SasView / sasview

Code for the SasView application.
BSD 3-Clause "New" or "Revised" License
47 stars 41 forks source link

PDB loader generates bogus errors #2870

Open butlerpd opened 2 months ago

butlerpd commented 2 months ago

Describe the bug When loading some PDB files, such as the Apoferritin one, a slew of

ERROR: list index out of range

gets thrown. @krzywon says these are bogus due to something in the faster reading of pdb. The file eventually loads and can be drawn and a curve generated.

To Reproduce Steps to reproduce the behavior:

  1. In the Generic Scattering Calculator load the aporferritin pdb (which cannot be attached apparently) or try another large pdb file.
  2. see the errors in the Log Explorer

Expected behavior No errors thrown

Screenshots If applicable, add screenshots to help explain your problem.

SasView version (please complete the following information):

Operating system (please complete the following information):

krzywon commented 1 month ago

I did more digging on this and my initial guess was wrong.

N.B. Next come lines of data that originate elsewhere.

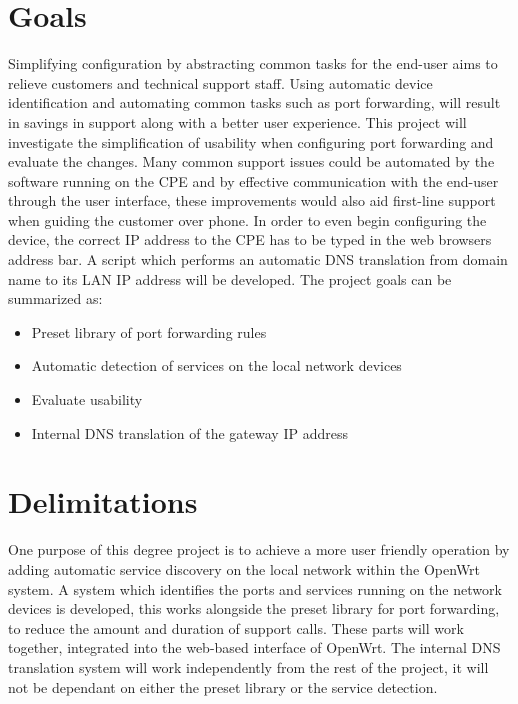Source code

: \documentclass[a4paper,11pt,makeidx]{kth-bcs}
\begin{document}
\section{Goals}
Simplifying configuration by abstracting common tasks for the end-user aims to relieve customers and technical support staff.
Using automatic device identification and automating common tasks such as port forwarding, will result in savings in support along with a better user experience.
This project will investigate the simplification of usability when configuring port forwarding and evaluate the changes.
Many common support issues could be automated by the software running on the CPE and by effective communication with the end-user through the user interface, these improvements would also aid first-line support when guiding the customer over phone.
In order to even begin configuring the device, the correct IP address to the CPE has to be typed in the web browsers address bar.
A script which performs an automatic DNS translation from domain name to its LAN IP address will be developed.
The project goals can be summarized as:

\begin{itemize}
   \item Preset library of port forwarding rules
   \item Automatic detection of services on the local network devices
   \item Evaluate usability
   \item Internal DNS translation of the gateway IP address
\end{itemize}

\section{Delimitations}
One purpose of this degree project is to achieve a more user friendly operation by adding automatic service discovery on the local network within the OpenWrt system.
A system which identifies the ports and services running on the network devices is developed, this works alongside the preset library for port forwarding, to reduce the amount and duration of support calls.
These parts will work together, integrated into the web-based interface of OpenWrt.
The internal DNS translation system will work independently from the rest of the project, it will not be dependant on either the preset library or the service detection.
\end{document}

The issue is related to creating atomic connections to lines in files that seem to be individual atoms, but that aren't read in as atoms by the PDB reader.

To reproduce:

  1. Open SasView (verified in v5.0.5 and above).
  2. Open the Generic Scattering Calculator Tool.
  3. Open 1n04.pdb as Nuclear Data.
  4. 31 list index out of range errors are thrown

More information: In the 1n04.pdb file, after line 5801, the label for the atoms changes from ATOM to TER and then to HETATM. The ATOM lines are loaded as atomic points, but the later values are ignored. When creating atomic connections (CONECT lines), many connections are linking atoms labeled as TER and HETATM, but they are not in the list of atoms generated by the PDB reader. This is where the index out of range errors are coming from.

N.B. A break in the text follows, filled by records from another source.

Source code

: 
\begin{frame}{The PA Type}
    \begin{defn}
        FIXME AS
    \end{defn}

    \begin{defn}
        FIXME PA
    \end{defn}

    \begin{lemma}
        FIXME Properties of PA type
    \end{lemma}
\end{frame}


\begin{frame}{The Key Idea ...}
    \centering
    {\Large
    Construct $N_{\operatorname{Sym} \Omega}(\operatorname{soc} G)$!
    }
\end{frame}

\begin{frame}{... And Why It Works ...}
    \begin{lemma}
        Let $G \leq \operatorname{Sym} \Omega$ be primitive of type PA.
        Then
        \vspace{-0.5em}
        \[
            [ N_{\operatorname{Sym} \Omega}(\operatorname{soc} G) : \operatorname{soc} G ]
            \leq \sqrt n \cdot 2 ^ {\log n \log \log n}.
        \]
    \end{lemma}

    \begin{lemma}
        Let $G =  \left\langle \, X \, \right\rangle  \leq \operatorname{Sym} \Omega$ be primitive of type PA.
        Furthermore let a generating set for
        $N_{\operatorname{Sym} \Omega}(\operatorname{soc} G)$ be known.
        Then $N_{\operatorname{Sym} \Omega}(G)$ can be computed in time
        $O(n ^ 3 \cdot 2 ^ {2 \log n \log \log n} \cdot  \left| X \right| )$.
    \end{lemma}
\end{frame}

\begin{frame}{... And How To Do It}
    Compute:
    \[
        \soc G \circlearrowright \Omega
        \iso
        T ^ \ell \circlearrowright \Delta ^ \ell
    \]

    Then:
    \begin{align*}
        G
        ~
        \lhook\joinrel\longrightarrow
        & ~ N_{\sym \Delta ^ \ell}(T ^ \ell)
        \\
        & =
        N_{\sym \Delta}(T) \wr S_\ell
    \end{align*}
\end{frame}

The real issue: This could be one of two things. The first - malformed data sets. The data sets might not have the correct labels on each line. The second - the reader does not read all values from the file correctly. The first is harder to handle and we would need to know what alternate nomenclature is used for atomic lines in PDB files.

TO start the diagnosis, we need the PDB file specification to figure which it is. If anyone has it, please link/attach it here.

krzywon commented 1 month ago

Found it: https://www.wwpdb.org/documentation/file-format-content/format33/v3.3.html

Reading through this, HETATM represent "non-standard" chemical coordinates. These will likely need to be read in.